═══ RECORDS FOR THE EXERCISE ═══

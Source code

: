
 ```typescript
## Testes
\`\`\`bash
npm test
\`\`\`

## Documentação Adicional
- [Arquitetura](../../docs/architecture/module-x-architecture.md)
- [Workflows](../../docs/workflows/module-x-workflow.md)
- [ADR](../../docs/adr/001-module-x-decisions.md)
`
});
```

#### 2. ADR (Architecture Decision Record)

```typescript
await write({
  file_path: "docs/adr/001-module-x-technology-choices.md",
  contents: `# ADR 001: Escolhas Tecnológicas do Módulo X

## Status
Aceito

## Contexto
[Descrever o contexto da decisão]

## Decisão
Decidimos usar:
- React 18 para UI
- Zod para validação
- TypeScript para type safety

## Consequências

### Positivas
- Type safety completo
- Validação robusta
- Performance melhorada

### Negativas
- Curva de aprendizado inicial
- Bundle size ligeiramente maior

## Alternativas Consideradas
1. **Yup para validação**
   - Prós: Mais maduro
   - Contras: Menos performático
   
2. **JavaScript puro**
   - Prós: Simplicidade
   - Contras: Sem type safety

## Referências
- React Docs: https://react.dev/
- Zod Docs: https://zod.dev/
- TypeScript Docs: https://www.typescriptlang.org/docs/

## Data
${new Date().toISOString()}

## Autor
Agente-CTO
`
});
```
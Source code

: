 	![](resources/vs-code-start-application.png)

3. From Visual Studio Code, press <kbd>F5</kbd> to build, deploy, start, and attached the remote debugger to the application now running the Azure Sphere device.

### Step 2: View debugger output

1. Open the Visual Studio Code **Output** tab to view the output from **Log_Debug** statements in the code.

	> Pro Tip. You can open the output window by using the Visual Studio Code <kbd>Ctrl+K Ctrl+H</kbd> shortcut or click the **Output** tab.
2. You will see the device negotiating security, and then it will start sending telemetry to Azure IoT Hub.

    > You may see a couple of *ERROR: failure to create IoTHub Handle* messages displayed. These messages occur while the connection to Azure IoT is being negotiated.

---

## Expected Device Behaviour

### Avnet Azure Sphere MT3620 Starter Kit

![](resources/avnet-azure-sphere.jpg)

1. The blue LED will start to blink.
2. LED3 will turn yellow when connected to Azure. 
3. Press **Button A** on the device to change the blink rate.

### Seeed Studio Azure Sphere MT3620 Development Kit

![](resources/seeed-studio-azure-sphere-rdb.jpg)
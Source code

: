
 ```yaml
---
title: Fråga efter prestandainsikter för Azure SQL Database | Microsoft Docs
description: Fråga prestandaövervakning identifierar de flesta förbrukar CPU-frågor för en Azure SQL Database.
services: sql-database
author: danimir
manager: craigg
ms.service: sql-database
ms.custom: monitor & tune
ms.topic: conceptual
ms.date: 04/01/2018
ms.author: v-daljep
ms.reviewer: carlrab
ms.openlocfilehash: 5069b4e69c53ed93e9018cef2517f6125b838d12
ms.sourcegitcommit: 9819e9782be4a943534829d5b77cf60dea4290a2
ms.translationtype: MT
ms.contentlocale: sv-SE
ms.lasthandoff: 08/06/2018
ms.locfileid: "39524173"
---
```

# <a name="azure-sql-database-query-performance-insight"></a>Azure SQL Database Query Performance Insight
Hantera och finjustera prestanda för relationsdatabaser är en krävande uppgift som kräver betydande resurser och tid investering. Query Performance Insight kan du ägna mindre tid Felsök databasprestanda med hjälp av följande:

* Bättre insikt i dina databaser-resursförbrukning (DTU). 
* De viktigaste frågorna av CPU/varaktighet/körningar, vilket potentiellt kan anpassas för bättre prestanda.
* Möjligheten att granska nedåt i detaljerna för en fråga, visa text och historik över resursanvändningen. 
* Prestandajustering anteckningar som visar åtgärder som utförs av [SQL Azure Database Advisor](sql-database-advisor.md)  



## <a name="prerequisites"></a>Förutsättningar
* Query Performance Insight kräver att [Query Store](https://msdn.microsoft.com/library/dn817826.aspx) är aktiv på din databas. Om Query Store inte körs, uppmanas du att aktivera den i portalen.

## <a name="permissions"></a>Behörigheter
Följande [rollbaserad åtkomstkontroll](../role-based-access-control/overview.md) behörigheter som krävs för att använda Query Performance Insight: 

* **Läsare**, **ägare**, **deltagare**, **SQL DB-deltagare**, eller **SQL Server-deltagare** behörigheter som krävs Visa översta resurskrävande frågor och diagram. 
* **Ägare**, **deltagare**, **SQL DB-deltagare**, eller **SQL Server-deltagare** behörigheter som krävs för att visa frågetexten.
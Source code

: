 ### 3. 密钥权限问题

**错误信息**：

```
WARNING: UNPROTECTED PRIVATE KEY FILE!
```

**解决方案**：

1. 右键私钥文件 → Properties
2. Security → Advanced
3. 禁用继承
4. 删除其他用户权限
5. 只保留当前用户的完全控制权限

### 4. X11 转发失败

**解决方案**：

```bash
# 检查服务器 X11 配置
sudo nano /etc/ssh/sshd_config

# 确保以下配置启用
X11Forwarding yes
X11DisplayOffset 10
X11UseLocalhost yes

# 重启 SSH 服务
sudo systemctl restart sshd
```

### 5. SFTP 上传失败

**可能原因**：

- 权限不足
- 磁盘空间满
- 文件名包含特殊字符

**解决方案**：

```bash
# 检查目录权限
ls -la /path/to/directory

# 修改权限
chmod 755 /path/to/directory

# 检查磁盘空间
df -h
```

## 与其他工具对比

═══

WORK TO BE COMPLETED
Copy every line above in which the string "blink" shows up.

COMPLETED TASK
1. The blue LED will start to blink.
3. Press **Button A** on the device to change the blink rate.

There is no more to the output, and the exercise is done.